Making a Good Public Does Not Make It a Public Good

18 Oct, 2012

In a recently published op-ed, “If Education Is Not a Public Good, What Is?,” Christopher Bangs argues that education is a public good based on an inaccurate interpretation of the conditions required for a product to be classified as such. He then goes on to claim that “education at all levels truly is a right, because it truly is a public good.” However, a careful look at the characteristics of a public good inevitably leads to the conclusion that education is not part of this group. Moreover, whether a product is a public or a private good has no bearing on whether we as a society regard it as a right of all citizens, and this in turn does not necessarily imply that it must be provided free of charge.

The term ‘public good’ is used by economists to describe commodities for which private provision will either be non-existent or inefficient – none or too little of it will be provided, even though there is considerable demand for it. This ‘market failure’ arises from the fact that the commodity satisfies the following two conditions: 1) non-excludability, meaning it is either impossible or prohibitively costly to exclude individuals from consumption of the good once it is provided; 2) non-rivalry, meaning consumption of an additional unit of the good has a marginal cost of zero.

A typical example of a public good – mentioned by Mr. Bangs – is national defense. Once provided, it is technically very difficult and extremely costly to exclude some individuals from protection against external threats. Regardless of whether they paid for the service or not, all individuals within the country are benefiting from it. Furthermore, the marginal cost of protecting an additional person is zero or very close to zero – for instance, whether a country has a population of four or six million is of little consequence for the number of soldiers needed to patrol its border. Thus, national defense is a ‘pure public good’ in the sense that  its consumption is both non-excludable and non-rival.

Let us now turn to education. Is it technically impossible or prohibitively costly to exclude people from its consumption? Not really. Students can be prevented from entering the classroom, or a password can be required for individuals to be able to access lectures online. Is consumption of education non-rivaly, or in other words, does an additional student add no extra cost to its provision? This would mean that all schools in Canada would require the same annual budget and number of faculty, regardless of how many students attended each. This is certainly not the case, and it is why education budgets have to be periodically adjusted to account for population growth if quality is to be maintained.

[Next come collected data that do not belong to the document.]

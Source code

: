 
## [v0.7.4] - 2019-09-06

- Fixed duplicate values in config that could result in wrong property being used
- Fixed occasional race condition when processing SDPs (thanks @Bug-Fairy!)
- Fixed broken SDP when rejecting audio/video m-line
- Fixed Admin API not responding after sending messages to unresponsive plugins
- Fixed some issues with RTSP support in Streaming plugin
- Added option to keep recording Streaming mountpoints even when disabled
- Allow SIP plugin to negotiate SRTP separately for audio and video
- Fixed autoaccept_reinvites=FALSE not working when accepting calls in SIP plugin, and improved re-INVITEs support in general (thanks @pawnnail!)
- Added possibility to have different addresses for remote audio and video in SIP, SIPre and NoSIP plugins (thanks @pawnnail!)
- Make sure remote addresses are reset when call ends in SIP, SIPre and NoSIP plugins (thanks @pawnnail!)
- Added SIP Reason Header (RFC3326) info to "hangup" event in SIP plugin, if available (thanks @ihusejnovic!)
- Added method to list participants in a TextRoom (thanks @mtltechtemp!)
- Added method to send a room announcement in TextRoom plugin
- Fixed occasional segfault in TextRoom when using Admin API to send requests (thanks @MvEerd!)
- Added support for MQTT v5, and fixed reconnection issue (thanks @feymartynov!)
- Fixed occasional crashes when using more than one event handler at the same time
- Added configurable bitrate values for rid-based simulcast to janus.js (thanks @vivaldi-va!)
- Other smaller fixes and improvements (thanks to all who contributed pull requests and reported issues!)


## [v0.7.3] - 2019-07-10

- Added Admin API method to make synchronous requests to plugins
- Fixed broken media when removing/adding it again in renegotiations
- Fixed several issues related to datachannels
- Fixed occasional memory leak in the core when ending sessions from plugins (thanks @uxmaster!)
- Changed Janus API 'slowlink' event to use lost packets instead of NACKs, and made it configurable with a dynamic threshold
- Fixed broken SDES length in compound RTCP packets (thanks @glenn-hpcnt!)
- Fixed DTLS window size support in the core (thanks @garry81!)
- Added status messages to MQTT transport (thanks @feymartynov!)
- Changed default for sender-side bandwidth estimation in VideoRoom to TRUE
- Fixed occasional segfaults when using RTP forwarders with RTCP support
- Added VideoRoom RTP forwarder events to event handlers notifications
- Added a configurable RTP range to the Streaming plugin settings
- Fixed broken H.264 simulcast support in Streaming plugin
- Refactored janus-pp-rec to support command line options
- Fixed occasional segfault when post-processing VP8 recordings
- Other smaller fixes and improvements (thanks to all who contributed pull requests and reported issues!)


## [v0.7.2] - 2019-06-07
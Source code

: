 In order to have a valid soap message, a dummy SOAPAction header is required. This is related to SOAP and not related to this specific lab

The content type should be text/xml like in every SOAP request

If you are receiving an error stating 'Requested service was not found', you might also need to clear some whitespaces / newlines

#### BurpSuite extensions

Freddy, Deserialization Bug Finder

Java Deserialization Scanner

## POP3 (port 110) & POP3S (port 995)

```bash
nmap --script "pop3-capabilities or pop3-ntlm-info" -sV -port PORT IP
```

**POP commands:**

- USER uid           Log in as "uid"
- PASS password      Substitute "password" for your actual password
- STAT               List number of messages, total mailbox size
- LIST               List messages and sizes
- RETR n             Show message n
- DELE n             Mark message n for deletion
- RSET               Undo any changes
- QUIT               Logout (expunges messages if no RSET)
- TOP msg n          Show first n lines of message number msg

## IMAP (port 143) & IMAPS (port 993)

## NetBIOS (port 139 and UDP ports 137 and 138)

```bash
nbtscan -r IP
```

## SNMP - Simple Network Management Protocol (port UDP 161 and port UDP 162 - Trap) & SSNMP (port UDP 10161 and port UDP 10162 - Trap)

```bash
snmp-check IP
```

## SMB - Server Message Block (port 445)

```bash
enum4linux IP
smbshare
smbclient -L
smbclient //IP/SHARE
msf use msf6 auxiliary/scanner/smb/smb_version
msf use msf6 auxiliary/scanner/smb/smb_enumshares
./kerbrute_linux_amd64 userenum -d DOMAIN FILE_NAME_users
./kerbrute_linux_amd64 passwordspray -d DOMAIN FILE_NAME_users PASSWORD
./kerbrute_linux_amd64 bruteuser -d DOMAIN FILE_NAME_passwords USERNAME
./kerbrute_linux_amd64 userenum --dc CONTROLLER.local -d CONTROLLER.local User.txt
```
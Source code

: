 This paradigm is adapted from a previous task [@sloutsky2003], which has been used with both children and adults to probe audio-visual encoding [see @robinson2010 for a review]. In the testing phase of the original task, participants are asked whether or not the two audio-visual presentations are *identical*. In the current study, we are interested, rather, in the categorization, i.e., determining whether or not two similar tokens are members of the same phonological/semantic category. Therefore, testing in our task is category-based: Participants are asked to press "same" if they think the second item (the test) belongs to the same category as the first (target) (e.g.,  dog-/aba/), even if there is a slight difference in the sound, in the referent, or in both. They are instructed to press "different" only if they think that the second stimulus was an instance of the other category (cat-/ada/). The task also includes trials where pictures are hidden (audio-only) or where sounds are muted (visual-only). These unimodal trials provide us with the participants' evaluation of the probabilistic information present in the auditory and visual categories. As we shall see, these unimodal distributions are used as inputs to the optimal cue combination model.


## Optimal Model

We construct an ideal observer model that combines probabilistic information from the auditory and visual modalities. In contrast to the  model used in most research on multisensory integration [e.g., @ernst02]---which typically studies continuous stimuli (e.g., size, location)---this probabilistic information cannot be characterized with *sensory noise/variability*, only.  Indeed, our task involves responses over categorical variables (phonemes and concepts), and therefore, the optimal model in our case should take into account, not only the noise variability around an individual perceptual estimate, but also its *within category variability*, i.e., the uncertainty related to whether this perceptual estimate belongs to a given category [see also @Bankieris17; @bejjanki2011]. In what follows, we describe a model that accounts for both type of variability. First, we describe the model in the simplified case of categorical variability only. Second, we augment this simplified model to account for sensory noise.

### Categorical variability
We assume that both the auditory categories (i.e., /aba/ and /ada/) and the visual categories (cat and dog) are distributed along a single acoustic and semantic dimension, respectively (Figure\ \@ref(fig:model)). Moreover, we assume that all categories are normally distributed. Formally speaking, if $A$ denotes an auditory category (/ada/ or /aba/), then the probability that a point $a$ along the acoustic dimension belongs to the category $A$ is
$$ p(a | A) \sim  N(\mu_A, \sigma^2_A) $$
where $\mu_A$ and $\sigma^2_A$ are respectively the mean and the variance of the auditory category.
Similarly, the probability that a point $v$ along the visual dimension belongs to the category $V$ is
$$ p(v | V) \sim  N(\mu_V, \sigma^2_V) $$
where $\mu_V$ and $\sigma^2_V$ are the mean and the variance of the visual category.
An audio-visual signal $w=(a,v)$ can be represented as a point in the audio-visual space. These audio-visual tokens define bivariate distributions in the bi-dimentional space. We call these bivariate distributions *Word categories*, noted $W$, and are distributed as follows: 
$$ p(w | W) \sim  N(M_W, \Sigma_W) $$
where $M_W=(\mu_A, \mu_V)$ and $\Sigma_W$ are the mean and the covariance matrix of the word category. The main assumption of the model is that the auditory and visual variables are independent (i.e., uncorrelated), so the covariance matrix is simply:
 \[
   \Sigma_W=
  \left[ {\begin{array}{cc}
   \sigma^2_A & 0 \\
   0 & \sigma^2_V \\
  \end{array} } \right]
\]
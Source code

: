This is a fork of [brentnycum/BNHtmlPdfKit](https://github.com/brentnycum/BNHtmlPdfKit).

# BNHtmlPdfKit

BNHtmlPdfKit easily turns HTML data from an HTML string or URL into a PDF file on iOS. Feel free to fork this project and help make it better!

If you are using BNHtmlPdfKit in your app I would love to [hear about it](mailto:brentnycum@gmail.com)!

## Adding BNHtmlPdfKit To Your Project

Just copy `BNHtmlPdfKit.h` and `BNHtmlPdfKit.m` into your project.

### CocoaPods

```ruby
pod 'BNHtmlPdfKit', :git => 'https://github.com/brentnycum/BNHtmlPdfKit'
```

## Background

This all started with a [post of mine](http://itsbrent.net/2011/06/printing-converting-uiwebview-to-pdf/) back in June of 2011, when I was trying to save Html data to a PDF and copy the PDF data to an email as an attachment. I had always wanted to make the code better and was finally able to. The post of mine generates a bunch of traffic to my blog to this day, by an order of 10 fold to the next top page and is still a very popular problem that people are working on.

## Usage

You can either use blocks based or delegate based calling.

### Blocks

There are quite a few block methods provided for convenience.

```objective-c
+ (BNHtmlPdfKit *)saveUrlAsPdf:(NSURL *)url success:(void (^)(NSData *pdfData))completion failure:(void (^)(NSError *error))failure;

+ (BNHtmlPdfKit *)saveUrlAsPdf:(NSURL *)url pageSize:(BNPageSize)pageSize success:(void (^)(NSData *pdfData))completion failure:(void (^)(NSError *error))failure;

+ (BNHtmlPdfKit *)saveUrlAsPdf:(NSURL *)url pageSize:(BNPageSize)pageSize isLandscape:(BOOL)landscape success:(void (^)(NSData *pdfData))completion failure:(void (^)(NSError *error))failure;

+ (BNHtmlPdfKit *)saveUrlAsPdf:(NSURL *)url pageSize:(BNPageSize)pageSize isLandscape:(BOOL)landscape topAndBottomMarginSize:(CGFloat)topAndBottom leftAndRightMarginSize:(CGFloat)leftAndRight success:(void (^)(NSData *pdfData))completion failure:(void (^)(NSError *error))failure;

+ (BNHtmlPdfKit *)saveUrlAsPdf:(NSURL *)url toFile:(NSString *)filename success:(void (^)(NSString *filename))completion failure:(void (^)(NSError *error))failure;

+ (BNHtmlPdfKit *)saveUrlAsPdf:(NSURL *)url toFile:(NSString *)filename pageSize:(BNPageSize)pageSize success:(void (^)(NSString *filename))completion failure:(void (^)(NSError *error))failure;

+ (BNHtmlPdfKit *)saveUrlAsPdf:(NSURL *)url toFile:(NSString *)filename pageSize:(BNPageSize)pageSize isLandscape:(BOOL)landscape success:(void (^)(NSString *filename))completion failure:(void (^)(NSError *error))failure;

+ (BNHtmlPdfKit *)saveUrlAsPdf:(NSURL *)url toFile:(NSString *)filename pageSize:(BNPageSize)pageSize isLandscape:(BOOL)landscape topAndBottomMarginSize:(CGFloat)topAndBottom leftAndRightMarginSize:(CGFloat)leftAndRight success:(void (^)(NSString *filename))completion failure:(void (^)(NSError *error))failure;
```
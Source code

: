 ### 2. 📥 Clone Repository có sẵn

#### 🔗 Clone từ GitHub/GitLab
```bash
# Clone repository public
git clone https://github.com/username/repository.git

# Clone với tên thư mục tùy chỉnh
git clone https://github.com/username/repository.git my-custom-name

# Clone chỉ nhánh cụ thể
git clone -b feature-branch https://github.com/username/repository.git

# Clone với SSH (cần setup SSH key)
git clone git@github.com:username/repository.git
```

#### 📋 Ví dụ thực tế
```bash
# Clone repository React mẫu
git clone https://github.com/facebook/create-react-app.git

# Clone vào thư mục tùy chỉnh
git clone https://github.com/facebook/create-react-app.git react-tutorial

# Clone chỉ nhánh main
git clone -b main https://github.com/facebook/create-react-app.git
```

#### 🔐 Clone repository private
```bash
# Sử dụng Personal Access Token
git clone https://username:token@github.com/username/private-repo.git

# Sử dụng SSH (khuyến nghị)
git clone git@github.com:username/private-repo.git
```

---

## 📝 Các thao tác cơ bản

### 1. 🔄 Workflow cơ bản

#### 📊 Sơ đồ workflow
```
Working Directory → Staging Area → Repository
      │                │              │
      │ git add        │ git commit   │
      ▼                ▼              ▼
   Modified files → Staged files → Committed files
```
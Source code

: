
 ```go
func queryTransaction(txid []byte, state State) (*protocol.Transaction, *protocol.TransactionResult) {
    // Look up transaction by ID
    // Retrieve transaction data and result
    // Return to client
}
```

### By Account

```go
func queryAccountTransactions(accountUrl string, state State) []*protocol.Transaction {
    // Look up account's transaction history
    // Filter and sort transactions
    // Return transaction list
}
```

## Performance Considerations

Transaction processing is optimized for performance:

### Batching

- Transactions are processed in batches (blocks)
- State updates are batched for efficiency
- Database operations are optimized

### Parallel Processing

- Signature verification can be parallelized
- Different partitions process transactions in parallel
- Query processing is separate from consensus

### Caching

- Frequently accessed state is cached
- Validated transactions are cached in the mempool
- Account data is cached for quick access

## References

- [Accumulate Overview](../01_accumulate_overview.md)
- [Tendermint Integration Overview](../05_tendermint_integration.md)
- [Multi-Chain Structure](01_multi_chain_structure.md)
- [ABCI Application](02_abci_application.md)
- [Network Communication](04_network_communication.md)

If education were a public good, private provision of it would either be lacking or limited to exceptional situations. This is hardly the case in the real world, where scores of private schools are springing up to satisfy the demand from those who can afford it and are disappointed by the recent decline in public education. In an effort to lower costs and improve quality, governments themselves are increasingly turning over provision of mandatory education to private providers, either by paying them directly or by giving vouchers for taxpayers to use. The latter approach was pioneered by economist Milton Friedman, and it has been applied for years in charter schools run by the University of Chicago with enormous success, furnishing pupils – mostly from minority and low-income backgrounds – with the skills they need to better their situation, something which few public schools in the city can boast about (click here for a report by The Economist on the performance of charter schools in the United States).

Therefore, both an application of economic theory on public goods and a look at the real world leads to the conclusion that education is not one such commodity. Contrary to Mr. Bangs’ assertion, the fact that education clearly is a private good need not preclude us a society from regarding it as a fundamental right, particularly at the primary and secondary levels. As a matter of fact, knowing it is not a public good helps us better understand what is needed to provide high-quality education that is accessible to all. This does not mean that all education should be provided free of charge. Many people believe that, while access to education is a right, those who can afford to do so should pay their fair share, and government resources ought to be focused on the most vulnerable so that genuine equality of opportunity is achieved.

A public good, a right, and free-of-charge provision are not synonymous – quite far from it. Conflating them only clouds our perspective on how best to confront the challenges we face as a society and how to apply the principles we hold dear. Its consequences for Québec came to a boil this spring, and they continue to poison the debate on educational policy.